Closed mhaukness-ucsc closed 1 year ago

mhaukness-ucsc commented 3 years ago

A bunch of minor changes (see commit messages)

diekhans commented 3 years ago

On

While 'is False' is more pythonic, doing:

if not all(g in args.hal_genomes for g in args.target_genomes):

is more mathematically clear, to me, as a Luddite, is much clearer.

I don't understand this seemingly popular fear of boolean expression. The ghost of George Boole will haunt those who do it.

One problem with using 'is False' is pythonic concept of non-bool types being interpreted as a boolean value.
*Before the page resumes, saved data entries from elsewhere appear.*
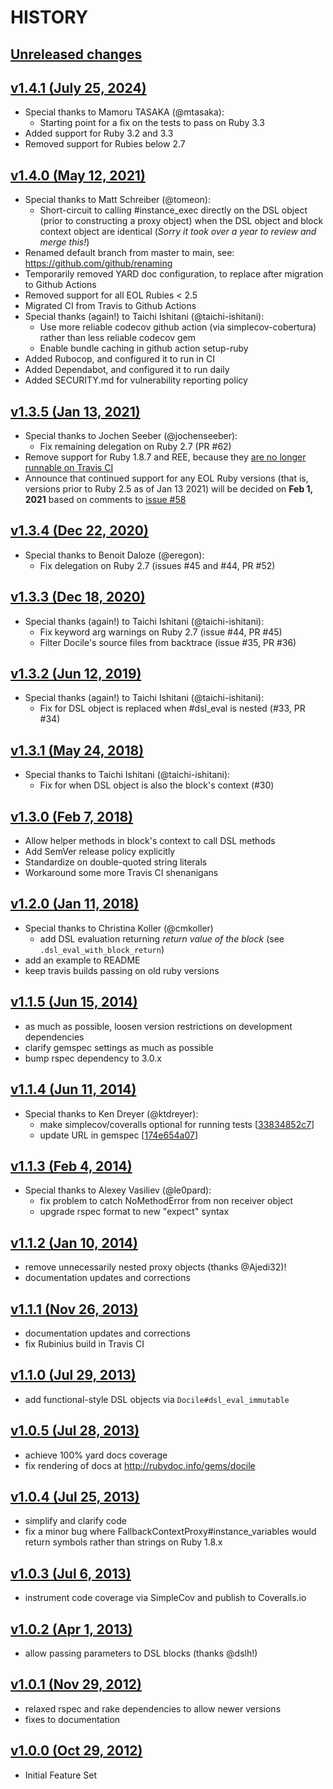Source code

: # HISTORY

## [Unreleased changes](http://github.com/ms-ati/docile/compare/v1.4.1...main)

## [v1.4.1 (July 25, 2024)](http://github.com/ms-ati/docile/compare/v1.4.0...v1.4.1)

  - Special thanks to Mamoru TASAKA (@mtasaka):
    - Starting point for a fix on the tests to pass on Ruby 3.3
  - Added support for Ruby 3.2 and 3.3
  - Removed support for Rubies below 2.7

## [v1.4.0 (May 12, 2021)](http://github.com/ms-ati/docile/compare/v1.3.5...v1.4.0)

  - Special thanks to Matt Schreiber (@tomeon):
    - Short-circuit to calling #instance_exec directly on the DSL object (prior to
      constructing a proxy object) when the DSL object and block context object are
      identical (*Sorry it took over a year to review and merge this!*)
  - Renamed default branch from master to main, see: https://github.com/github/renaming
  - Temporarily removed YARD doc configuration, to replace after
    migration to Github Actions
  - Removed support for all EOL Rubies < 2.5
  - Migrated CI from Travis to Github Actions
  - Special thanks (again!) to Taichi Ishitani (@taichi-ishitani):
    - Use more reliable codecov github action (via simplecov-cobertura)
      rather than less reliable codecov gem
    - Enable bundle caching in github action setup-ruby
  - Added Rubocop, and configured it to run in CI
  - Added Dependabot, and configured it to run daily
  - Added SECURITY.md for vulnerability reporting policy

## [v1.3.5 (Jan 13, 2021)](http://github.com/ms-ati/docile/compare/v1.3.4...v1.3.5)

  - Special thanks to Jochen Seeber (@jochenseeber):
    - Fix remaining delegation on Ruby 2.7 (PR #62)
  - Remove support for Ruby 1.8.7 and REE, because they
    [are no longer runnable on Travis CI](https://travis-ci.community/t/ruby-1-8-7-and-ree-builds-broken-by-ssl-certificate-failure/10866)
  - Announce that continued support for any EOL Ruby versions (that is, versions
    prior to Ruby 2.5 as of Jan 13 2021) will be decided on **Feb 1, 2021**
    based on comments to [issue #58](https://github.com/ms-ati/docile/issues/58)

## [v1.3.4 (Dec 22, 2020)](http://github.com/ms-ati/docile/compare/v1.3.3...v1.3.4)

  - Special thanks to Benoit Daloze (@eregon):
    - Fix delegation on Ruby 2.7 (issues #45 and #44, PR #52)

## [v1.3.3 (Dec 18, 2020)](http://github.com/ms-ati/docile/compare/v1.3.2...v1.3.3)

  - Special thanks (again!) to Taichi Ishitani (@taichi-ishitani):
    - Fix keyword arg warnings on Ruby 2.7 (issue #44, PR #45)
    - Filter Docile's source files from backtrace (issue #35, PR #36)

## [v1.3.2 (Jun 12, 2019)](http://github.com/ms-ati/docile/compare/v1.3.1...v1.3.2)

  - Special thanks (again!) to Taichi Ishitani (@taichi-ishitani):
    - Fix for DSL object is replaced when #dsl_eval is nested (#33, PR #34)

## [v1.3.1 (May 24, 2018)](http://github.com/ms-ati/docile/compare/v1.3.0...v1.3.1)

  - Special thanks to Taichi Ishitani (@taichi-ishitani):
    - Fix for when DSL object is also the block's context (#30)

## [v1.3.0 (Feb 7, 2018)](http://github.com/ms-ati/docile/compare/v1.2.0...v1.3.0)

  - Allow helper methods in block's context to call DSL methods
  - Add SemVer release policy explicitly
  - Standardize on double-quoted string literals
  - Workaround some more Travis CI shenanigans

## [v1.2.0 (Jan 11, 2018)](http://github.com/ms-ati/docile/compare/v1.1.5...v1.2.0)

  - Special thanks to Christina Koller (@cmkoller)
    - add DSL evaluation returning *return value of the block* (see `.dsl_eval_with_block_return`)
  - add an example to README
  - keep travis builds passing on old ruby versions

## [v1.1.5 (Jun 15, 2014)](http://github.com/ms-ati/docile/compare/v1.1.4...v1.1.5)

  - as much as possible, loosen version restrictions on development dependencies
  - clarify gemspec settings as much as possible
  - bump rspec dependency to 3.0.x

## [v1.1.4 (Jun 11, 2014)](http://github.com/ms-ati/docile/compare/v1.1.3...v1.1.4)

  - Special thanks to Ken Dreyer  (@ktdreyer):
    - make simplecov/coveralls optional for running tests \[[33834852c7](https://github.com/ms-ati/docile/commit/33834852c7849912b97e109e8c5c193579cc5e98)\]
    - update URL in gemspec \[[174e654a07](https://github.com/ms-ati/docile/commit/174e654a075c8350b3411b212cfb409bc605348a)\]

## [v1.1.3 (Feb 4, 2014)](http://github.com/ms-ati/docile/compare/v1.1.2...v1.1.3)

  - Special thanks to Alexey Vasiliev (@le0pard):
    - fix problem to catch NoMethodError from non receiver object
    - upgrade rspec format to new "expect" syntax

## [v1.1.2 (Jan 10, 2014)](http://github.com/ms-ati/docile/compare/v1.1.1...v1.1.2)

  - remove unnecessarily nested proxy objects (thanks @Ajedi32)!
  - documentation updates and corrections

## [v1.1.1 (Nov 26, 2013)](http://github.com/ms-ati/docile/compare/v1.1.0...v1.1.1)

  - documentation updates and corrections
  - fix Rubinius build in Travis CI

## [v1.1.0 (Jul 29, 2013)](http://github.com/ms-ati/docile/compare/v1.0.5...v1.1.0)

  - add functional-style DSL objects via `Docile#dsl_eval_immutable`

## [v1.0.5 (Jul 28, 2013)](http://github.com/ms-ati/docile/compare/v1.0.4...v1.0.5)

  - achieve 100% yard docs coverage
  - fix rendering of docs at http://rubydoc.info/gems/docile

## [v1.0.4 (Jul 25, 2013)](http://github.com/ms-ati/docile/compare/v1.0.3...v1.0.4)

  - simplify and clarify code
  - fix a minor bug where FallbackContextProxy#instance_variables would return
    symbols rather than strings on Ruby 1.8.x

## [v1.0.3 (Jul 6, 2013)](http://github.com/ms-ati/docile/compare/v1.0.2...v1.0.3)

  - instrument code coverage via SimpleCov and publish to Coveralls.io

## [v1.0.2 (Apr 1, 2013)](http://github.com/ms-ati/docile/compare/v1.0.1...v1.0.2)

  - allow passing parameters to DSL blocks (thanks @dslh!)

## [v1.0.1 (Nov 29, 2012)](http://github.com/ms-ati/docile/compare/v1.0.0...v1.0.1)

  - relaxed rspec and rake dependencies to allow newer versions
  - fixes to documentation

## [v1.0.0 (Oct 29, 2012)](http://github.com/ms-ati/docile/compare/1b225c8a27...v1.0.0)

  - Initial Feature Set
One has to be very careful when using 'is'

>>> v = 0
>>> v is False
False
>>> v == False
True
>>> not v
True

Even worse is the behavior with None

>>> v = None
>>> v is False
False
>>> v == False
False
>>> not v
True

hence the behavior of doing a boolean expression if far more natural if one treats other values as booleans. Although I try to do:

>>> v is None
True

which I think is also clearer.

ifiddes commented 3 years ago

I would argue that if not all(g in args.hal_genomes for g in args.target_genomes) is more pythonic.

However, for the comparison of a variable that you always know to be a boolean, checking is True is better. This is because your object could implement __eq__ in a way that produces unexpected results. Checking with is guarantees you are comparing to the True/False/None singletons.

However, when interacting with pandas/numpy, using is can be bad because it provides its own version of True/False/None/NaN.

https://stackoverflow.com/questions/27276610/boolean-identity-true-vs-is-true

diekhans commented 3 years ago

I would argue that if not all(g in args.hal_genomes for g in args.target_genomes) is more pythonic.

I like that.

However, for the comparison of a variable that you always know to be a boolean, checking is True is better. This is because your object could implement __eq__ in a way that produces unexpected results. Checking with is guarantees you are comparing to the True/False/None singletons.

I use as boolean as expressions, is for None and enums, and treat numeric as numbers

if len(foo) != 0:

but you could argue I am being rather silly, due to the lack of type safety.

However, when interacting with pandas/numpy, using is can be bad because it provides its own version of True/False/None/NaN.